-- Records supplied follows --

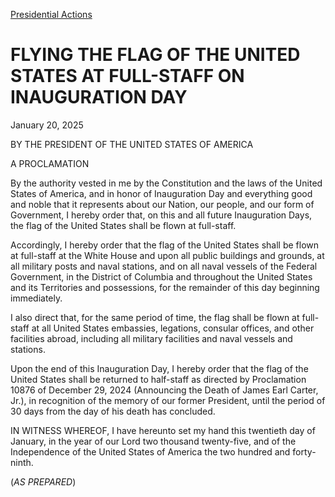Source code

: [Presidential Actions](https://www.whitehouse.gov/presidential-actions/)

# 					FLYING THE FLAG OF THE UNITED STATES AT FULL-STAFF ON INAUGURATION DAY				

January 20, 2025

BY THE PRESIDENT OF THE UNITED STATES OF AMERICA

A PROCLAMATION

By the authority vested in me by the Constitution and the laws of the United States of America, and in honor of Inauguration Day and everything good and noble that it represents about our Nation, our people, and our form of Government, I hereby order that, on this and all future Inauguration Days, the flag of the United States shall be flown at full-staff.

Accordingly, I hereby order that the flag of the United States shall be flown at full-staff at the White House and upon all public buildings and grounds, at all military posts and naval stations, and on all naval vessels of the Federal Government, in the District of Columbia and throughout the United States and its Territories and possessions, for the remainder of this day beginning immediately.

I also direct that, for the same period of time, the flag shall be flown at full-staff at all United States embassies, legations, consular offices, and other facilities abroad, including all military facilities and naval vessels and stations.

Upon the end of this Inauguration Day, I hereby order that the flag of the United States shall be returned to half-staff as directed by Proclamation 10876 of December 29, 2024 (Announcing the Death of James Earl Carter, Jr.), in recognition of the memory of our former President, until the period of 30 days from the day of his death has concluded.

IN WITNESS WHEREOF, I have hereunto set my hand this twentieth day of January, in the year of our Lord two thousand twenty-five, and of the Independence of the United States of America the two hundred and forty-ninth.

(*AS PREPARED*)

-- Records supplied concluded --

• [Work to complete]: Drop the pictures and reproduce the rest of the entries above exactly.

• [Answer section]:
Source code

: [Presidential Actions](https://www.whitehouse.gov/presidential-actions/)

# 					FLYING THE FLAG OF THE UNITED STATES AT FULL-STAFF ON INAUGURATION DAY				

January 20, 2025

BY THE PRESIDENT OF THE UNITED STATES OF AMERICA

A PROCLAMATION

By the authority vested in me by the Constitution and the laws of the United States of America, and in honor of Inauguration Day and everything good and noble that it represents about our Nation, our people, and our form of Government, I hereby order that, on this and all future Inauguration Days, the flag of the United States shall be flown at full-staff.

Accordingly, I hereby order that the flag of the United States shall be flown at full-staff at the White House and upon all public buildings and grounds, at all military posts and naval stations, and on all naval vessels of the Federal Government, in the District of Columbia and throughout the United States and its Territories and possessions, for the remainder of this day beginning immediately.

I also direct that, for the same period of time, the flag shall be flown at full-staff at all United States embassies, legations, consular offices, and other facilities abroad, including all military facilities and naval vessels and stations.

Upon the end of this Inauguration Day, I hereby order that the flag of the United States shall be returned to half-staff as directed by Proclamation 10876 of December 29, 2024 (Announcing the Death of James Earl Carter, Jr.), in recognition of the memory of our former President, until the period of 30 days from the day of his death has concluded.

IN WITNESS WHEREOF, I have hereunto set my hand this twentieth day of January, in the year of our Lord two thousand twenty-five, and of the Independence of the United States of America the two hundred and forty-ninth.

(*AS PREPARED*)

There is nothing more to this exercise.